Литмир - Электронная Библиотека

Мама правду говорит, что я подурела, то есть, пожалуй, только еще ленивее стали мысли. Это неприятное чувство, когда чувствуешь эту апатию. От физической происходит и нравственная. Мне жаль своей прежней живости, которая прошла. Но, я думаю, воротится. Я чувствую, что эта живость действовала бы лучше на Левочку, как, бывало, действовала на моих кремлевских. Первое время я и в Ясной была еще жива, а теперь совсем пропала. И Левочка тогда любил, когда я бесилась.

Левочка как будто спит нравственно, хотя я знаю, что в душе он никогда не спит, а всегда происходит в нем сильная нравственная работа. Он очень похудел, и меня это мучает. Я бы дорого дала, чтоб влезть в его душу. Он даже журнал не пишет, что мне очень горестно.

У меня бывает иногда глупое, но бессознательное желание испытывать свою власть над ним, то есть просто желание, чтоб он меня слушался. Но он всегда меня в этом осадит, чему я очень рада; и это пройдет.

17 января. Москва. Я только что была не в духе и сердилась за то, что он всё и всех любит, а я хочу, чтоб он любил меня одну. Теперь пришла и одна рассудила, что я капризничаю опять; он и хорош своею добротою и богатством чувств. И подумаешь: всё один у меня источник моих капризов, горя и проч. – этот эгоизм, чтоб он и жил, и думал, и любил – всё для меня. Себе я почему-то это поставила за правило. Как я только подумаю: вот я люблю того-то или то-то, сейчас оговорюсь, что нет, люблю одного Левочку. А надо любить непременно еще что-нибудь, как он любит дело, чтоб в те минуты, когда он ко мне остывает, я умела бы заняться тем, что люблю.

А минуты эти будут повторяться всё чаще; незаметно как-то, это так и было до сих пор. Я вижу это ясно, потому что где же Левочке следить за ходом наших отношений до таких тонкостей, как я слежу, благо ничем больше не занимаюсь.
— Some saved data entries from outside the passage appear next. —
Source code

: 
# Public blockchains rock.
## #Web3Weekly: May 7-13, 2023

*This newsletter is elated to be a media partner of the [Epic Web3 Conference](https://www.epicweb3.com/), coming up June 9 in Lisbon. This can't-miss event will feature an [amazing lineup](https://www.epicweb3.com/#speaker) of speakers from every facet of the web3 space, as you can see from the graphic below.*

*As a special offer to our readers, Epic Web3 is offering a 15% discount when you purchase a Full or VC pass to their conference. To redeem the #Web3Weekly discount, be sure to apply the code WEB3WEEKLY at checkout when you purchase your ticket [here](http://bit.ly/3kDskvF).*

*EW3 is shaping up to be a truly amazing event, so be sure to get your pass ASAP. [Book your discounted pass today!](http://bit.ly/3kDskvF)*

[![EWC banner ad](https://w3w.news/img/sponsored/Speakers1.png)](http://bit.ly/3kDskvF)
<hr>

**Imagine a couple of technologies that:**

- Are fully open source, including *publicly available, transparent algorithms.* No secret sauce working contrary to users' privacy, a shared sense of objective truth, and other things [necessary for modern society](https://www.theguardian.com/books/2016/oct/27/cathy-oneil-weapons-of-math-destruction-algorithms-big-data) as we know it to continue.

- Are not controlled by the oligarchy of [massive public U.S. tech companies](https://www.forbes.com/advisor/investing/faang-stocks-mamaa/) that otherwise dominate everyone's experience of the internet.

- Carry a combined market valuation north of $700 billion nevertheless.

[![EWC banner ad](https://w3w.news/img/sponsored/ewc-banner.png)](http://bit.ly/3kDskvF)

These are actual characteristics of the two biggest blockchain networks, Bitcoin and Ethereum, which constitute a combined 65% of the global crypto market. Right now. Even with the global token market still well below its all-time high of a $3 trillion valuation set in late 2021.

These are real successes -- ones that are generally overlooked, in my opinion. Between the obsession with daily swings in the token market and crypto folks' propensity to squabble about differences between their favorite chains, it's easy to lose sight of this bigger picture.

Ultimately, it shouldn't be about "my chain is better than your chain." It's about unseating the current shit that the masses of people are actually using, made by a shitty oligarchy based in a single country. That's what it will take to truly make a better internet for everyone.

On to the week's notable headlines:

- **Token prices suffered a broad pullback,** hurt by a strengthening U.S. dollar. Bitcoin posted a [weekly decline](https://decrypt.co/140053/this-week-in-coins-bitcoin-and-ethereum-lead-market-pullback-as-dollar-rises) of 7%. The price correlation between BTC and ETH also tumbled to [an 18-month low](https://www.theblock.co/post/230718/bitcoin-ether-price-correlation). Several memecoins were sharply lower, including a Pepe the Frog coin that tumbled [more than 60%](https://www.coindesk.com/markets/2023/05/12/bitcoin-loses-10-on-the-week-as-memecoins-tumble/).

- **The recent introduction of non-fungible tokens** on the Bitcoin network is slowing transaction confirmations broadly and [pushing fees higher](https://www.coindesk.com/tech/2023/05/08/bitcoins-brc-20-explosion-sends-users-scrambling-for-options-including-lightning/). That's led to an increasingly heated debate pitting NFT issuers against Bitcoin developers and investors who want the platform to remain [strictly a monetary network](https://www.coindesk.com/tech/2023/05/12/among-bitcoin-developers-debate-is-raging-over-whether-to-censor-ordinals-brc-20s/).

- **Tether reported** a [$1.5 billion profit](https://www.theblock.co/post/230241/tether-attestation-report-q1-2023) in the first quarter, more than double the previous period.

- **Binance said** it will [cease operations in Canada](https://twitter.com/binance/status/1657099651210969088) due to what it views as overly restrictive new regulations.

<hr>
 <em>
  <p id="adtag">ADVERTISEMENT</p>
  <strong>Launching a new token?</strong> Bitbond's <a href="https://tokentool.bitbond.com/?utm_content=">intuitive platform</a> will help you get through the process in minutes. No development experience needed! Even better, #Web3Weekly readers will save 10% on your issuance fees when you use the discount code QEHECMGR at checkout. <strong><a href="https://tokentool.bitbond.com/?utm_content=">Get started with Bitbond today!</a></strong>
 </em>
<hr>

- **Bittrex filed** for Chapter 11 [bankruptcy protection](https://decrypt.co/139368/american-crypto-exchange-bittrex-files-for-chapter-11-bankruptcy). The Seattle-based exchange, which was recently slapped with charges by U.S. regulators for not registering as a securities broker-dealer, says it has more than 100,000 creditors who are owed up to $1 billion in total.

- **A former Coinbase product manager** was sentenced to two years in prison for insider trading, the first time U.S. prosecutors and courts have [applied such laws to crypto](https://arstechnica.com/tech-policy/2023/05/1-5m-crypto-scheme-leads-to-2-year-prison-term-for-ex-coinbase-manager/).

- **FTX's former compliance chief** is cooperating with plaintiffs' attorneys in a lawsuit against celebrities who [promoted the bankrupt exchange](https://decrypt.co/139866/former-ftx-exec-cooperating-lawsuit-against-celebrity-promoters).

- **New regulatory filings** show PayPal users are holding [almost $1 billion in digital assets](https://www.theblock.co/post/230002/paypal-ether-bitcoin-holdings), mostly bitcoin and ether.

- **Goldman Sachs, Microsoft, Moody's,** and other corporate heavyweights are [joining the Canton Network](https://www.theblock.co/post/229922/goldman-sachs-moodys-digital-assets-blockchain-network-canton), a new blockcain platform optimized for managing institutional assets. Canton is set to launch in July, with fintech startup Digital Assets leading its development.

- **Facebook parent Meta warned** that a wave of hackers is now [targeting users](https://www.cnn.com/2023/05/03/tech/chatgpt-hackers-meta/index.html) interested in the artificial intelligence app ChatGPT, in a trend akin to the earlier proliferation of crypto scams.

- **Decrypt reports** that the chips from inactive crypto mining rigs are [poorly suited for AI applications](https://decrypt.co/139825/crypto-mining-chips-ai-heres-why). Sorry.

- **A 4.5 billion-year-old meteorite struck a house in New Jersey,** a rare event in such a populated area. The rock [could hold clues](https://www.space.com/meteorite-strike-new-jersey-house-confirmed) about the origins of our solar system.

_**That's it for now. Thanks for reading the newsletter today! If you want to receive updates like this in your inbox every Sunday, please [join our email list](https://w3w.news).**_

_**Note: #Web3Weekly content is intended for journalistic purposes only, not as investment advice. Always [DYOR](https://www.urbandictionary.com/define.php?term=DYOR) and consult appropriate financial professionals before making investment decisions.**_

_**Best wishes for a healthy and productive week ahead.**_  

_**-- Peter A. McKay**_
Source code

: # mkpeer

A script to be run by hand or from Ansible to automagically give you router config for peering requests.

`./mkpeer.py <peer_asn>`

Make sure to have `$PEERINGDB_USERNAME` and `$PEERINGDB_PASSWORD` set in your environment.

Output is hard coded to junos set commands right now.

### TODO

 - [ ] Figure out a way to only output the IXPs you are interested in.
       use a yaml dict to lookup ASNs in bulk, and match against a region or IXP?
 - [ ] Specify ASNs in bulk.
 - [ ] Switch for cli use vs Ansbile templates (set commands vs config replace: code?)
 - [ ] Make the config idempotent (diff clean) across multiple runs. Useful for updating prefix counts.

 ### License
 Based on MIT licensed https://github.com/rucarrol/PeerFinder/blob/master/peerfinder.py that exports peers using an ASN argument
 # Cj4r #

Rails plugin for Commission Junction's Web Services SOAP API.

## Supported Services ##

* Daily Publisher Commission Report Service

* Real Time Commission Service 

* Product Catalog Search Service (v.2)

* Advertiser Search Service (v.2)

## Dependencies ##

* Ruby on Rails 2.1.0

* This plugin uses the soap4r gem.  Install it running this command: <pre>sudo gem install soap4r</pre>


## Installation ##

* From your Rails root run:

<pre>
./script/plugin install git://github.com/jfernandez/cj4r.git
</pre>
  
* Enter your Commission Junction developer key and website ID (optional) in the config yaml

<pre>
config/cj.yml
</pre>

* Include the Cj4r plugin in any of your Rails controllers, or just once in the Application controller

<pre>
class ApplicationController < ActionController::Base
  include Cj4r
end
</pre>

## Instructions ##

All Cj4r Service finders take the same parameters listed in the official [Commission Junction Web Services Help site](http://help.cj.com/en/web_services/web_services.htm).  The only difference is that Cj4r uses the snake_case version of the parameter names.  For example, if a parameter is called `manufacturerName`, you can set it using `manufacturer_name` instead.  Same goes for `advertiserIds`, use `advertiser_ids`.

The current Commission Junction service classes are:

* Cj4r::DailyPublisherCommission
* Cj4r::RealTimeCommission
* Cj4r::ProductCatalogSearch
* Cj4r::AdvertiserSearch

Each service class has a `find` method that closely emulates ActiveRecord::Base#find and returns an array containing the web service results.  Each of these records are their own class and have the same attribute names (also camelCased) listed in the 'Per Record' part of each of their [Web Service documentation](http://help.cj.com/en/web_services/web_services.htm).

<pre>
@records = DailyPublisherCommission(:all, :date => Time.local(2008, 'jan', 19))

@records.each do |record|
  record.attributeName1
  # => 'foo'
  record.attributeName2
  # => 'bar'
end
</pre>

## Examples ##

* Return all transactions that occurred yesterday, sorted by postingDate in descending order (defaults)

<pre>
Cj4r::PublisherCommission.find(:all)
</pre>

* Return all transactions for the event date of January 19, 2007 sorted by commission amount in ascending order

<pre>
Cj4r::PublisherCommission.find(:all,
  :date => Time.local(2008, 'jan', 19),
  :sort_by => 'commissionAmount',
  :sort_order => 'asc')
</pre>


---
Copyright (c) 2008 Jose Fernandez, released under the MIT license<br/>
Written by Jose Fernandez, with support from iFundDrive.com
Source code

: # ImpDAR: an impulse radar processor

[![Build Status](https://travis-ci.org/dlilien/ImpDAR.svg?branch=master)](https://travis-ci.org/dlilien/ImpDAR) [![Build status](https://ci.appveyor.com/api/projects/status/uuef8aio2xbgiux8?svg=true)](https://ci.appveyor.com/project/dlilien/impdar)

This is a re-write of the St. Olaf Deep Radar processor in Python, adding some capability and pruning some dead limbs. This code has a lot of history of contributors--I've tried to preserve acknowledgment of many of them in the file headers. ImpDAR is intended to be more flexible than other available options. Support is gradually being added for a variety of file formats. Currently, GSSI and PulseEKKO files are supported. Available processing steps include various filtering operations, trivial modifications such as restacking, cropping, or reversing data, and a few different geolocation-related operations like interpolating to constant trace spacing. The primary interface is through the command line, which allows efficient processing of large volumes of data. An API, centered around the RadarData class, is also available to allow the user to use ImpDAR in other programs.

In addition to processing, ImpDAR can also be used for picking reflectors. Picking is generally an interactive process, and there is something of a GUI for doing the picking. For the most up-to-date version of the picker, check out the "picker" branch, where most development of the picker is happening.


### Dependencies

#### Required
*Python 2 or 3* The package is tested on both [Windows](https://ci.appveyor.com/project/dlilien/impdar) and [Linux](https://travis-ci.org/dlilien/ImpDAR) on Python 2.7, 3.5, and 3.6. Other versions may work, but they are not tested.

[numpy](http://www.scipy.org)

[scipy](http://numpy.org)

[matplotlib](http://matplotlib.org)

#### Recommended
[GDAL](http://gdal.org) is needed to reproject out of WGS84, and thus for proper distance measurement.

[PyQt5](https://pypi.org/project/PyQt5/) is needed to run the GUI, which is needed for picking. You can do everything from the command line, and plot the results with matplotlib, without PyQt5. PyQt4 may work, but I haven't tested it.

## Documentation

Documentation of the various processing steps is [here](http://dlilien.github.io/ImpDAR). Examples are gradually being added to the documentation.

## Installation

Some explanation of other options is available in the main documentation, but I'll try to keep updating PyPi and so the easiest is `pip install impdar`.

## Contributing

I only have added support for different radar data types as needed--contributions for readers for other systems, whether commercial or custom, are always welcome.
И благодаря этому я учусь, как вести себя с ним, учусь не оттого, что поставила себе это задачей, а так, невольно. Не могу приложить еще эту науку к делу, но всё со временем.

Скорее в Ясную, там он больше живет для меня и со мной. Все – тетенька да я, больше уже никого. И мне ужасно мила эта жизнь, ни на какую не променяла бы. Для этой жизни я всё готова делать. Мало-помалу я буду стараться обставить ее лучше и очень буду довольна, если сумею. Только бы Левочка не нуждался в людях, этих негде мне там взять, и не люблю я никого. А если Левочка захочет, то я и принимать буду, кого он хочет, главное, чтоб он не скучал и был доволен, тогда он и меня любит, а мне-то уж больше ничего не надо.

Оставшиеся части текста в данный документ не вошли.